We showed that the species delimitation in this young Macrocarpaea species complex composed of several morphological cryptic species requires new consideration. However, the highly asymmetrical sampling in terms of the number of individuals and populations per species, as well as the relatively small AFLP dataset included in this study, does not allow unambiguous estimation regarding their genetic structure, phylogeny, evolution history and prevailing evolutionary processes. More extensive sampling with even representation of all populations and application of modern genetic methods (such as next-generation sequencing) and corresponding analyses more suitable for population genetics, evolutionary reconstructions and related questions are required for more precise conclusions. This is especially valid for the genetically complex cluster B that regroups the essential of the supposed taxonomic diversity in this species complex.

Nevertheless, we were able to demonstrate that M. claireae and M. xerantifulva may form a single species that evolved in relative isolation from the rest of the species complex. Relying on denser sampling, we show that this species has relatively low gene diversity that could have resulted from a recent demographic bottleneck. We suggest that the intensification of drought induced by the PCO in the Rio Chinchipe valley might have compressed this species in refugia. While remaining highly speculative, this statement suggests that the different Andean valleys might have responded in a dramatically different way to the PCO. The easternmost valleys remain wet while the more internal ones, which are currently in contact with dry systems such as the Rio Marañón, suffer from drought. However, it would be highly desirable in the future, with the application of more modern methods and extensive sampling, to perform a reevaluation of the effect of the Pleistocene climatic oscillations compared to other potential evolutionary processes, as well as mountain geomorphology and climatic and potential other influential factors to confirm or correct our findings.

6. Simple Summary

The effect of the Pleistocene climatic oscillations on species evolution in the neotropical mountains is poorly known.

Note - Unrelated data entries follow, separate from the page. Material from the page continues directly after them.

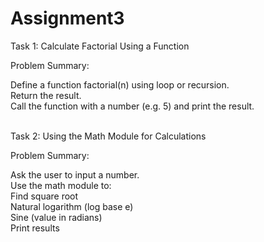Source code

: # Assignment3
Task 1: Calculate Factorial Using a Function<br>

Problem Summary:<br>

Define a function factorial(n) using loop or recursion.<br>
Return the result.<br>
Call the function with a number (e.g. 5) and print the result.<br><br>

Task 2: Using the Math Module for Calculations<br>

Problem Summary:<br>

Ask the user to input a number.<br>
Use the math module to:<br>
Find square root<br>
Natural logarithm (log base e)<br>
Sine (value in radians)<br>
Print results<br>



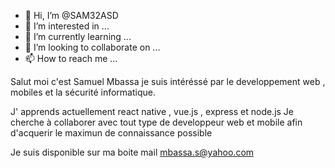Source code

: - 👋 Hi, I’m @SAM32ASD
- 👀 I’m interested in ...
- 🌱 I’m currently learning ...
- 💞️ I’m looking to collaborate on ...
- 📫 How to reach me ...
 
<!---
SAM32ASD/SAM32ASD is a ✨ special ✨ repository because its `README.md` (this file) appears on your GitHub profile.
You can click the Preview link to take  a look at your changes.   
--->
Salut moi c'est Samuel Mbassa 
je suis intéréssé par le developpement web , mobiles et la sécurité informatique. 

J' apprends actuellement  react native , vue.js ,  express et node.js 
Je cherche à collaborer avec tout type de developpeur web et mobile afin d'acquerir le maximun de connaissance possible

Je suis disponible sur ma boite mail mbassa.s@yahoo.com
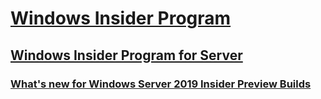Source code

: # [Windows Insider Program](https://docs.microsoft.com/en-us/windows-insider/)
## [Windows Insider Program for Server](index.md)
### [What's new for Windows Server 2019 Insider Preview Builds](Whats-new-wip-at-work.md)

Here, we used amplified fragment length polymorphism (AFLPs) genetic markers to analyze the phylogeography and population genetics of several lineages belonging to the plant genus Macrocarpaea (Gentianaceae) occurring in the tropical Andes. We test which climatic scenario was the most plausible during the Pleistocene glacial periods and what impact the abiotic changes had on montane forest populations.